Angry White Pyjamas
- Author: Robert Twigger
- Language: English
- Published: 1997

= Angry White Pyjamas =

1997 book by Robert Twigger

Angry White Pyjamas is a book written by Robert Twigger about his time in a one-year intensive program of studying Yoshinkan aikido.

==Summary==
The book is set in Tokyo in the mid-1990s. Twigger is living with two friends in a tiny apartment near central Tokyo. They all decide to enrol at the Yoshinkan Hombu Dojo in order to get fit and break out of their sedentary life-style.

Soon after beginning regular training, Twigger decides that the only way to truly experience aikido is to do the Yoshinkan Senshusei course, a gruelling 11-month program to train up instructors of Yoshinkan aikido. The course consists of four hours of training, five days a week, in addition to dojo-cleaning duties, special training weekends and demonstrations.

Twigger spends most of his time describing the rigor and sometimes agony of the very intensive course.

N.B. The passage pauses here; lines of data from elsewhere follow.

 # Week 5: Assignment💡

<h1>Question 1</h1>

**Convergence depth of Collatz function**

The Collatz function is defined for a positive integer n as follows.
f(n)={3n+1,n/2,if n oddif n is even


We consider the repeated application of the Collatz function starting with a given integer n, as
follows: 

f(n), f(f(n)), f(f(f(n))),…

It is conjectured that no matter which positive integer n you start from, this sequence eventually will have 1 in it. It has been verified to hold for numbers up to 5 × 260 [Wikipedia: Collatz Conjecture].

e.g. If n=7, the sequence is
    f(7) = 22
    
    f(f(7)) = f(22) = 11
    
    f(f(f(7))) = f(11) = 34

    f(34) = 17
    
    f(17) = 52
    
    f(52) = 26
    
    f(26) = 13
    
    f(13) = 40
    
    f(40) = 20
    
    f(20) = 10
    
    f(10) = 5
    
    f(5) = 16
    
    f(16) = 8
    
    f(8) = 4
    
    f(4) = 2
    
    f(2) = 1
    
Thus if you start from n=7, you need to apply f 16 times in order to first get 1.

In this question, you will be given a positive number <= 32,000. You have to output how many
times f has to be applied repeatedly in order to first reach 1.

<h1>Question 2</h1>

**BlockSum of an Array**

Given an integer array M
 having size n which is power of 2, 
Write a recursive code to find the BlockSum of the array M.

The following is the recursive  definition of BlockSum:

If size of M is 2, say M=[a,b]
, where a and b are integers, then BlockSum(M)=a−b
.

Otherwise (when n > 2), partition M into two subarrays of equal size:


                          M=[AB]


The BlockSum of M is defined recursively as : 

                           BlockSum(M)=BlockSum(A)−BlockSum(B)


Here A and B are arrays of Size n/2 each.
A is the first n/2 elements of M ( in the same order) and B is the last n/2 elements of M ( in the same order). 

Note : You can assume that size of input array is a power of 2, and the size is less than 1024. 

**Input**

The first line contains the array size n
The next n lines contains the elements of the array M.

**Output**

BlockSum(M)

He refers to doing kneeling techniques, or suwari-waza, until his knees bled, only to practice the next day and in so doing tear open the scabs. He describes techniques being performed with such vigor and intensity that smashing one's head into the mat was a frequent occurrence.

Other experiences on the course include "hajime" sessions where one technique is performed repeatedly, without a break, sometimes for up to half-an-hour or more. During these sessions, trainees sometimes pass out or vomit, especially in the summer months. Instructors sometimes dish out punishments to trainees if they feel they are not pushing themselves enough, including rounds of push-ups, sit-ups and bunny hops.

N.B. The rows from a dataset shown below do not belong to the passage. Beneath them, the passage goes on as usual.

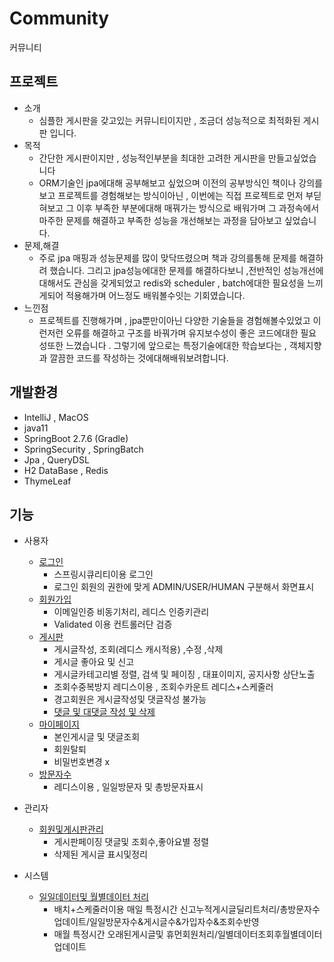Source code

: # Community 
커뮤니티 

## 프로젝트
- 소개
  * 심플한 게시판을 갖고있는 커뮤니티이지만 , 조금더 성능적으로 최적화된 게시판 입니다. 
- 목적
  * 간단한 게시판이지만 , 성능적인부분을 최대한 고려한 게시판을 만들고싶었습니다 
  * ORM기술인 jpa에대해 공부해보고 싶었으며 이전의 공부방식인 책이나 강의를보고 프로젝트를 경험해보는 방식이아닌 , 이번에는 직접 프로젝트로 먼저 부딛혀보고 그 이후 부족한 부분에대해 매꿔가는 방식으로 배워가며 그 과정속에서 마주한 문제를 해결하고 부족한 성능을 개선해보는 과정을 담아보고 싶었습니다. 
- 문제,해결 
  * 주로 jpa 매핑과 성능문제를 많이 맞닥뜨렸으며 책과 강의를통해 문제를 해결하려 했습니다. 그리고 jpa성능에대한 문제를 해결하다보니 ,전반적인 성능개선에대해서도 관심을 갖게되었고 redis와 scheduler , batch에대한 필요성을 느끼게되어 적용해가며 어느정도 배워볼수잇는 기회였습니다.
- 느낀점 
  * 프로젝트를 진행해가며 , jpa뿐만이아닌 다양한 기술들을 경험해볼수있었고 이런저런 오류를 해결하고 구조를 바꿔가며 유지보수성이 좋은 코드에대한  필요성또한 느꼈습니다 . 그렇기에 앞으로는 특정기술에대한 학습보다는 , 객체지향과  깔끔한 코드를 작성하는 것에대해배워보려합니다.   

## 개발환경 
- IntelliJ , MacOS 
- java11 
- SpringBoot 2.7.6 (Gradle)
- SpringSecurity  , SpringBatch 
- Jpa , QueryDSL 
- H2 DataBase , Redis
- ThymeLeaf

## 기능 
 - 사용자 
   * <a href="https://github.com/jay3399/project2/blob/master/src/main/java/Jay/BoardP/controller/LoginController.java">로그인</a>
     + 스프링시큐리티이용 로그인
     + 로그인 회원의 권한에 맞게 ADMIN/USER/HUMAN 구분해서 화면표시 
   * <a href="https://github.com/jay3399/project2/blob/master/src/main/java/Jay/BoardP/controller/MemberController.java">회원가입</a>
     + 이메일인증 비동기처리, 레디스 인증키관리 
     + Validated 이용 컨트롤러단 검증 
   * <a href="https://github.com/jay3399/project2/blob/master/src/main/java/Jay/BoardP/controller/BoardController.java">게시판</a> 
     + 게시글작성, 조회(레디스 캐시적용) ,수정 ,삭제 
     + 게시글 좋아요 및 신고 
     + 게시글카테고리별 정렬, 검색 및 페이징 , 대표이미지,  공지사항 상단노출
     + 조회수중복방지 레디스이용 , 조회수카운트 레디스+스케줄러 
     + 경고회원은 게시글작성및 댓글작성 불가능 
     + <a href="https://github.com/jay3399/project2/blob/master/src/main/java/Jay/BoardP/controller/CommentController.java">댓글 및 대댓글 작성 및 삭제</a> 
   * <a href="https://github.com/jay3399/project2/blob/master/src/main/java/Jay/BoardP/controller/MyPageController.java">마이페이지</a>
     + 본인게시글 및 댓글조회 
     + 회원탈퇴 
     + 비밀번호변경 x 
   * <a href="https://github.com/jay3399/project2/blob/master/src/main/java/Jay/BoardP/controller/HomeController.java">방문자수</a>
     + 레디스이용 , 일일방문자 및 총방문자표시 
   
 - 관리자 
   * <a href="https://github.com/jay3399/project2/blob/master/src/main/java/Jay/BoardP/controller/AdminController.java">회원및게시판관리</a> 
     + 게시판페이징 댓글및 조회수,좋아요별 정렬
     + 삭제된 게시글 표시및정리 
 
 - 시스템 
   * <a href="https://github.com/jay3399/project2/blob/master/src/main/java/Jay/BoardP/BatchScheduler.java">일일데이터및 월별데이터 처리</a>
     + 배치+스케줄러이용 매일 특정시간 신고누적게시글딜리트처리/총방문자수업데이트/일일방문자수&게시글수&가입자수&조회수반영 
     + 매월 특정시간 오래된게시글및 휴먼회원처리/일별데이터조회후월별데이터업데이트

Other people featured in the book include several top Yoshinkan instructors, including Chida, Shioda and Chino, as well as Robert Mustard, the chief foreign instructor, David Rubens from England and Darren Friend from Australia. Teachers are sometimes portrayed as being quite cold and occasionally brutal and unsympathetic to the students, whom they are trying to push to greater and greater efforts in order to build their technique and "spirit".

In addition, Twigger describes other aspects of Tokyo and his life there, including his relationship with his girlfriend and her family, his work at a Japanese high-school as an English teacher, and stories of living with his two flatmates. He also gives thoughts and observations about Japan and Japanese culture.

The book was awarded the William Hill Sports Book of the Year in 1998.